すると、自己犠牲が自分の人生を生きていないということはわかるが、他者犠牲は自分の人生を生きていないということはわからないという声が聞こえてきそうである。
答えは、人を犠牲にしなければ成立しない人生とは、自分の人生と言えるのかということである。
自己犠牲と他者犠牲は、凹凸のように組み合わさってひとつになっている。他者犠牲は支配者が求める犠牲であり、自己犠牲は支配者に供えられる犠牲である。
そこに、人生はない、生命はない。果てしもない弱肉強食があるだけである、いつ終わるともしれないマウンティングがあるだけである。

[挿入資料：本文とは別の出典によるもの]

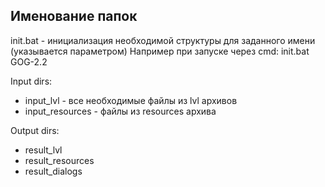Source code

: ## Именование папок

init.bat - инициализация необходимой структуры для заданного имени (указывается параметром)
Например при запуске через cmd: init.bat GOG-2.2

Input dirs:
* input_lvl - все необходимые файлы из lvl архивов
* input_resources - файлы из resources архива

Output dirs:
* result_lvl
* result_resources
* result_dialogs
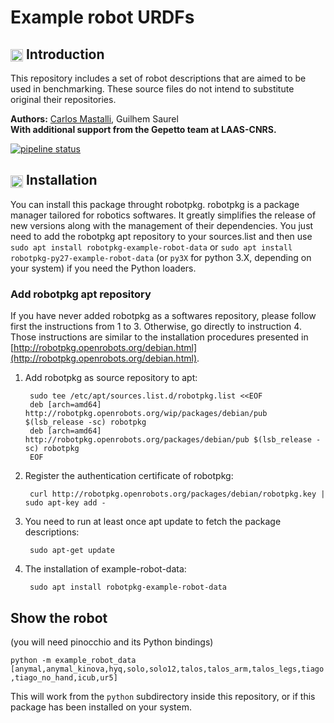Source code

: Example robot URDFs
===============================================

## <img align="center" height="20" src="https://i.imgur.com/vAYeCzC.png"/> Introduction

This repository includes a set of robot descriptions that are aimed to be used in benchmarking. These source files do not intend to substitute original their repositories.


**Authors:**  [Carlos Mastalli](https://cmastalli.github.io/), Guilhem Saurel <br />
**With additional support from the Gepetto team at LAAS-CNRS.**

[![pipeline status](https://gepgitlab.laas.fr/gepetto/example-robot-data/badges/master/build.svg)](https://gepgitlab.laas.fr/Gepetto/example-robot-data/commits/master)


## <img align="center" height="20" src="https://i.imgur.com/x1morBF.png"/> Installation
You can install this package throught robotpkg. robotpkg is a package manager tailored for robotics softwares. It
greatly simplifies the release of new versions along with the management of their dependencies. You just need to add
the robotpkg apt repository to your sources.list and then use `sudo apt install robotpkg-example-robot-data` or `sudo
apt install robotpkg-py27-example-robot-data` (or `py3X` for python 3.X, depending on your system) if you need the
Python loaders.

### Add robotpkg apt repository
If you have never added robotpkg as a softwares repository, please follow first the instructions from 1 to 3. Otherwise, go directly to instruction 4. Those instructions are similar to the installation procedures presented in [http://robotpkg.openrobots.org/debian.html](http://robotpkg.openrobots.org/debian.html).

1. Add robotpkg as source repository to apt:

		sudo tee /etc/apt/sources.list.d/robotpkg.list <<EOF
		deb [arch=amd64] http://robotpkg.openrobots.org/wip/packages/debian/pub $(lsb_release -sc) robotpkg
		deb [arch=amd64] http://robotpkg.openrobots.org/packages/debian/pub $(lsb_release -sc) robotpkg
		EOF

2. Register the authentication certificate of robotpkg:

		curl http://robotpkg.openrobots.org/packages/debian/robotpkg.key | sudo apt-key add -

3. You need to run at least once apt update to fetch the package descriptions:

		sudo apt-get update

4. The installation of example-robot-data:

		sudo apt install robotpkg-example-robot-data


## Show the robot

(you will need pinocchio and its Python bindings)

`python -m example_robot_data [anymal,anymal_kinova,hyq,solo,solo12,talos,talos_arm,talos_legs,tiago,tiago_no_hand,icub,ur5]`

This will work from the `python` subdirectory inside this repository, or if this package has been installed on your
system.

けれど、無意識さんは私たちを導いて、そこから引き出してくれる。それは、もはや自己犠牲と他者犠牲がどこにもないユートビアの世界に入れてくれるのではない、そうではなく、目の前に支配者がいて自己犠牲を求めてきても、無意識さんが昼は雲の柱、夜は火の柱となって、自分の前面に立って、私はその陰にいて、自分のYESとNOを臆面もなく言うことができて、揺るがされることがないということなのである。
その時、支配者はそこにいても、路上に転がる石のようである。私たちは、支配者をまたいで、自分の目的地に向かって淡々と進んでいく。